## PROBLEM STATEMENT
In the data below, one line contains "65.108.202.146 | Summit" and a later one contains "CA | Etobicoke |". Print both, with every line between them, exactly and alone.

%%

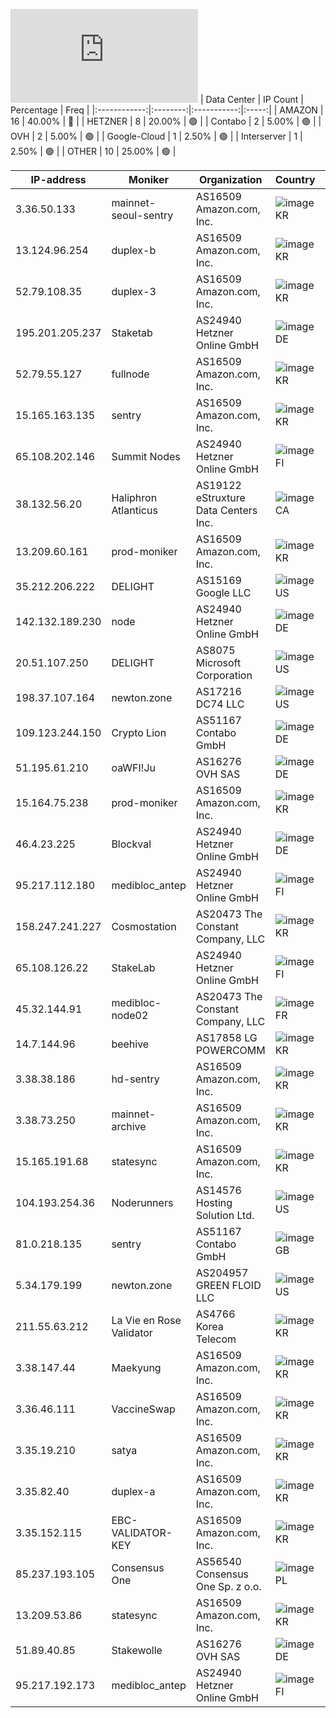 ![Diagramm](https://github.com/obajay/StateSync-snapshots/blob/main/Projects/Medibloc/1/README.md)
| Data Center | IP Count | Percentage | Freq |
|:------------:|:--------:|:-----------:|:-----:|
| AMAZON | 16 | 40.00% | 🔴 |
| HETZNER | 8 | 20.00% | 🟢 |
| Contabo | 2 | 5.00% | 🟢 |
| OVH | 2 | 5.00% | 🟢 |
| Google-Cloud | 1 | 2.50% | 🟢 |
| Interserver | 1 | 2.50% | 🟢 |
| OTHER | 10 | 25.00% | 🟢 |

<!-- START_TABLE -->
| IP-address | Moniker | Organization | Country | City |
|-------------|---------|---------------|---------|------|
| 3.36.50.133 | mainnet-seoul-sentry | AS16509 Amazon.com, Inc. | ![image](https://raw.githubusercontent.com/obajay/FlagKit/master/Assets/SVG/KR.svg) KR | Incheon |
| 13.124.96.254 | duplex-b | AS16509 Amazon.com, Inc. | ![image](https://raw.githubusercontent.com/obajay/FlagKit/master/Assets/SVG/KR.svg) KR | Incheon |
| 52.79.108.35 | duplex-3 | AS16509 Amazon.com, Inc. | ![image](https://raw.githubusercontent.com/obajay/FlagKit/master/Assets/SVG/KR.svg) KR | Incheon |
| 195.201.205.237 | Staketab | AS24940 Hetzner Online GmbH | ![image](https://raw.githubusercontent.com/madebybowtie/FlagKit/master/Assets/SVG/DE.svg) DE | Falkenstein |
| 52.79.55.127 | fullnode | AS16509 Amazon.com, Inc. | ![image](https://raw.githubusercontent.com/obajay/FlagKit/master/Assets/SVG/KR.svg) KR | Incheon |
| 15.165.163.135 | sentry | AS16509 Amazon.com, Inc. | ![image](https://raw.githubusercontent.com/obajay/FlagKit/master/Assets/SVG/KR.svg) KR | Incheon |
| 65.108.202.146 | Summit Nodes | AS24940 Hetzner Online GmbH | ![image](https://raw.githubusercontent.com/obajay/FlagKit/master/Assets/SVG/FI.svg) FI | Helsinki |
| 38.132.56.20 | Haliphron Atlanticus | AS19122 eStruxture Data Centers Inc. | ![image](https://raw.githubusercontent.com/obajay/FlagKit/master/Assets/SVG/CA.svg) CA | Etobicoke |
| 13.209.60.161 | prod-moniker | AS16509 Amazon.com, Inc. | ![image](https://raw.githubusercontent.com/obajay/FlagKit/master/Assets/SVG/KR.svg) KR | Incheon |
| 35.212.206.222 | DELIGHT | AS15169 Google LLC | ![image](https://raw.githubusercontent.com/obajay/FlagKit/master/Assets/SVG/US.svg) US | The Dalles |
| 142.132.189.230 | node | AS24940 Hetzner Online GmbH | ![image](https://raw.githubusercontent.com/madebybowtie/FlagKit/master/Assets/SVG/DE.svg) DE | Falkenstein |
| 20.51.107.250 | DELIGHT | AS8075 Microsoft Corporation | ![image](https://raw.githubusercontent.com/obajay/FlagKit/master/Assets/SVG/US.svg) US | Moses Lake |
| 198.37.107.164 | newton.zone | AS17216 DC74 LLC | ![image](https://raw.githubusercontent.com/obajay/FlagKit/master/Assets/SVG/US.svg) US | Charlotte |
| 109.123.244.150 | Crypto Lion | AS51167 Contabo GmbH | ![image](https://raw.githubusercontent.com/madebybowtie/FlagKit/master/Assets/SVG/DE.svg) DE | Düsseldorf |
| 51.195.61.210 | oaWFI!Ju | AS16276 OVH SAS | ![image](https://raw.githubusercontent.com/madebybowtie/FlagKit/master/Assets/SVG/DE.svg) DE | Frankfurt am Main |
| 15.164.75.238 | prod-moniker | AS16509 Amazon.com, Inc. | ![image](https://raw.githubusercontent.com/obajay/FlagKit/master/Assets/SVG/KR.svg) KR | Incheon |
| 46.4.23.225 | Blockval | AS24940 Hetzner Online GmbH | ![image](https://raw.githubusercontent.com/madebybowtie/FlagKit/master/Assets/SVG/DE.svg) DE | Falkenstein |
| 95.217.112.180 | medibloc_antep | AS24940 Hetzner Online GmbH | ![image](https://raw.githubusercontent.com/obajay/FlagKit/master/Assets/SVG/FI.svg) FI | Helsinki |
| 158.247.241.227 | Cosmostation | AS20473 The Constant Company, LLC | ![image](https://raw.githubusercontent.com/obajay/FlagKit/master/Assets/SVG/KR.svg) KR | Paripark |
| 65.108.126.22 | StakeLab | AS24940 Hetzner Online GmbH | ![image](https://raw.githubusercontent.com/obajay/FlagKit/master/Assets/SVG/FI.svg) FI | Helsinki |
| 45.32.144.91 | medibloc-node02 | AS20473 The Constant Company, LLC | ![image](https://raw.githubusercontent.com/obajay/FlagKit/master/Assets/SVG/FR.svg) FR | Aubervilliers |
| 14.7.144.96 | beehive | AS17858 LG POWERCOMM | ![image](https://raw.githubusercontent.com/obajay/FlagKit/master/Assets/SVG/KR.svg) KR | Cheongju-si |
| 3.38.38.186 | hd-sentry | AS16509 Amazon.com, Inc. | ![image](https://raw.githubusercontent.com/obajay/FlagKit/master/Assets/SVG/KR.svg) KR | Incheon |
| 3.38.73.250 | mainnet-archive | AS16509 Amazon.com, Inc. | ![image](https://raw.githubusercontent.com/obajay/FlagKit/master/Assets/SVG/KR.svg) KR | Incheon |
| 15.165.191.68 | statesync | AS16509 Amazon.com, Inc. | ![image](https://raw.githubusercontent.com/obajay/FlagKit/master/Assets/SVG/KR.svg) KR | Incheon |
| 104.193.254.36 | Noderunners | AS14576 Hosting Solution Ltd. | ![image](https://raw.githubusercontent.com/obajay/FlagKit/master/Assets/SVG/US.svg) US | San Jose |
| 81.0.218.135 | sentry | AS51167 Contabo GmbH | ![image](https://raw.githubusercontent.com/obajay/FlagKit/master/Assets/SVG/GB.svg) GB | Portsmouth |
| 5.34.179.199 | newton.zone | AS204957 GREEN FLOID LLC | ![image](https://raw.githubusercontent.com/obajay/FlagKit/master/Assets/SVG/US.svg) US | Miami |
| 211.55.63.212 | La Vie en Rose Validator | AS4766 Korea Telecom | ![image](https://raw.githubusercontent.com/obajay/FlagKit/master/Assets/SVG/KR.svg) KR | Seoul |
| 3.38.147.44 | Maekyung | AS16509 Amazon.com, Inc. | ![image](https://raw.githubusercontent.com/obajay/FlagKit/master/Assets/SVG/KR.svg) KR | Incheon |
| 3.36.46.111 | VaccineSwap | AS16509 Amazon.com, Inc. | ![image](https://raw.githubusercontent.com/obajay/FlagKit/master/Assets/SVG/KR.svg) KR | Incheon |
| 3.35.19.210 | satya | AS16509 Amazon.com, Inc. | ![image](https://raw.githubusercontent.com/obajay/FlagKit/master/Assets/SVG/KR.svg) KR | Incheon |
| 3.35.82.40 | duplex-a | AS16509 Amazon.com, Inc. | ![image](https://raw.githubusercontent.com/obajay/FlagKit/master/Assets/SVG/KR.svg) KR | Incheon |
| 3.35.152.115 | EBC-VALIDATOR-KEY | AS16509 Amazon.com, Inc. | ![image](https://raw.githubusercontent.com/obajay/FlagKit/master/Assets/SVG/KR.svg) KR | Incheon |
| 85.237.193.105 | Consensus One | AS56540 Consensus One Sp. z o.o. | ![image](https://raw.githubusercontent.com/obajay/FlagKit/master/Assets/SVG/PL.svg) PL | Warsaw |
| 13.209.53.86 | statesync | AS16509 Amazon.com, Inc. | ![image](https://raw.githubusercontent.com/obajay/FlagKit/master/Assets/SVG/KR.svg) KR | Incheon |
| 51.89.40.85 | Stakewolle | AS16276 OVH SAS | ![image](https://raw.githubusercontent.com/madebybowtie/FlagKit/master/Assets/SVG/DE.svg) DE | Frankfurt am Main |
| 95.217.192.173 | medibloc_antep | AS24940 Hetzner Online GmbH | ![image](https://raw.githubusercontent.com/obajay/FlagKit/master/Assets/SVG/FI.svg) FI | Helsinki |

<!-- END_TABLE -->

%%

## SOLUTION FOR THIS PROBLEM
| 65.108.202.146 | Summit Nodes | AS24940 Hetzner Online GmbH | ![image](https://raw.githubusercontent.com/obajay/FlagKit/master/Assets/SVG/FI.svg) FI | Helsinki |
| 38.132.56.20 | Haliphron Atlanticus | AS19122 eStruxture Data Centers Inc. | ![image](https://raw.githubusercontent.com/obajay/FlagKit/master/Assets/SVG/CA.svg) CA | Etobicoke |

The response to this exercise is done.